§ DIRECTIONS FOR THIS TASK: Once a line is found to contain "users", copy it out of the listing.
• • • • • • •
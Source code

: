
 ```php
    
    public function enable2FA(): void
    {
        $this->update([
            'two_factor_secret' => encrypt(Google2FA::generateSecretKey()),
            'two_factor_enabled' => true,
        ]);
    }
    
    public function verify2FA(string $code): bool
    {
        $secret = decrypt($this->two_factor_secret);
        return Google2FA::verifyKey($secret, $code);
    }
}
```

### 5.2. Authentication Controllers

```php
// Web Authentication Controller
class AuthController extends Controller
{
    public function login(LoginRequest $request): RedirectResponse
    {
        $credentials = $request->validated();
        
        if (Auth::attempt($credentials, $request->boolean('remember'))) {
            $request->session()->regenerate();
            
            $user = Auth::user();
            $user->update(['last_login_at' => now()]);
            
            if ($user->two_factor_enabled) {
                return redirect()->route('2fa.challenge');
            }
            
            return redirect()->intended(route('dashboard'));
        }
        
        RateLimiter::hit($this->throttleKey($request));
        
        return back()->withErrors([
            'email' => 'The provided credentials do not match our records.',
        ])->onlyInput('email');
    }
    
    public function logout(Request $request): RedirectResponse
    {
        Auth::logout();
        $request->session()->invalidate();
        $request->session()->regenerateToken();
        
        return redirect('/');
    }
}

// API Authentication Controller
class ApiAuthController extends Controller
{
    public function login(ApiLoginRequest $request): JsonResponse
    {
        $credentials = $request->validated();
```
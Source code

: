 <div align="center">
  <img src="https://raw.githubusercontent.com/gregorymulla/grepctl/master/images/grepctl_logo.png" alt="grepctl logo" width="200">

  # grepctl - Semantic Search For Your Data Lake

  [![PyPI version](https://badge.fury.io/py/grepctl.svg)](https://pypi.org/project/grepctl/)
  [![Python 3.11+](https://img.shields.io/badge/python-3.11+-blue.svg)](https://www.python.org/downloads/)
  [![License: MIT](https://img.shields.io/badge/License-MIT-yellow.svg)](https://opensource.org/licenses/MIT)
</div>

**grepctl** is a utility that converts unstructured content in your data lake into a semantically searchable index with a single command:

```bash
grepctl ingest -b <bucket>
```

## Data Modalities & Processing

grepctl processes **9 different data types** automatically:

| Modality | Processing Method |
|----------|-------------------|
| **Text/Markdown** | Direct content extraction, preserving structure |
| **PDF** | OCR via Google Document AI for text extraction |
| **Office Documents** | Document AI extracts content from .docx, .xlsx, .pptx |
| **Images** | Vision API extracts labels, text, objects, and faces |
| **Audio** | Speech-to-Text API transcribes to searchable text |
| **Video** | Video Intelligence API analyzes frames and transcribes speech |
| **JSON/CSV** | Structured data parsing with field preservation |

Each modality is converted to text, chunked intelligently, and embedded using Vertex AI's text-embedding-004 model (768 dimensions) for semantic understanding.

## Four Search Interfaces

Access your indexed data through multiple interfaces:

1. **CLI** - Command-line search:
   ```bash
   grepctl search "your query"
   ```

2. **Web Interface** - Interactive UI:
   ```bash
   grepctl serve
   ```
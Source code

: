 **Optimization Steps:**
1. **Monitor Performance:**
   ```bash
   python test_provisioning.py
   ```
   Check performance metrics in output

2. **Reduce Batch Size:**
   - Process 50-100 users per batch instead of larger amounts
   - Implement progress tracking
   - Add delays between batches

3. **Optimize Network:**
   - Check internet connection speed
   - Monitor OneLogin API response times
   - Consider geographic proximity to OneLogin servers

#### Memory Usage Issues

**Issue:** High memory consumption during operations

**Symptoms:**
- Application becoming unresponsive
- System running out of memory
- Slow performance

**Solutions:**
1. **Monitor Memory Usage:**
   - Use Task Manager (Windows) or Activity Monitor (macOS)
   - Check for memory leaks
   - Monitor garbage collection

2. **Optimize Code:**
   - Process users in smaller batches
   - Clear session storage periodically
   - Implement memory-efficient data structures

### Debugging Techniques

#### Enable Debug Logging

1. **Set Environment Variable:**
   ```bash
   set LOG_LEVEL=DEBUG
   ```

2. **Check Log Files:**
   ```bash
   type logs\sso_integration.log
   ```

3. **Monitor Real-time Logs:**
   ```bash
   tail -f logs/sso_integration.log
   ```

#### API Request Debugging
• • • • • • •
§ SOLVED PROBLEM:
   - Process 50-100 users per batch instead of larger amounts
   - Process users in smaller batches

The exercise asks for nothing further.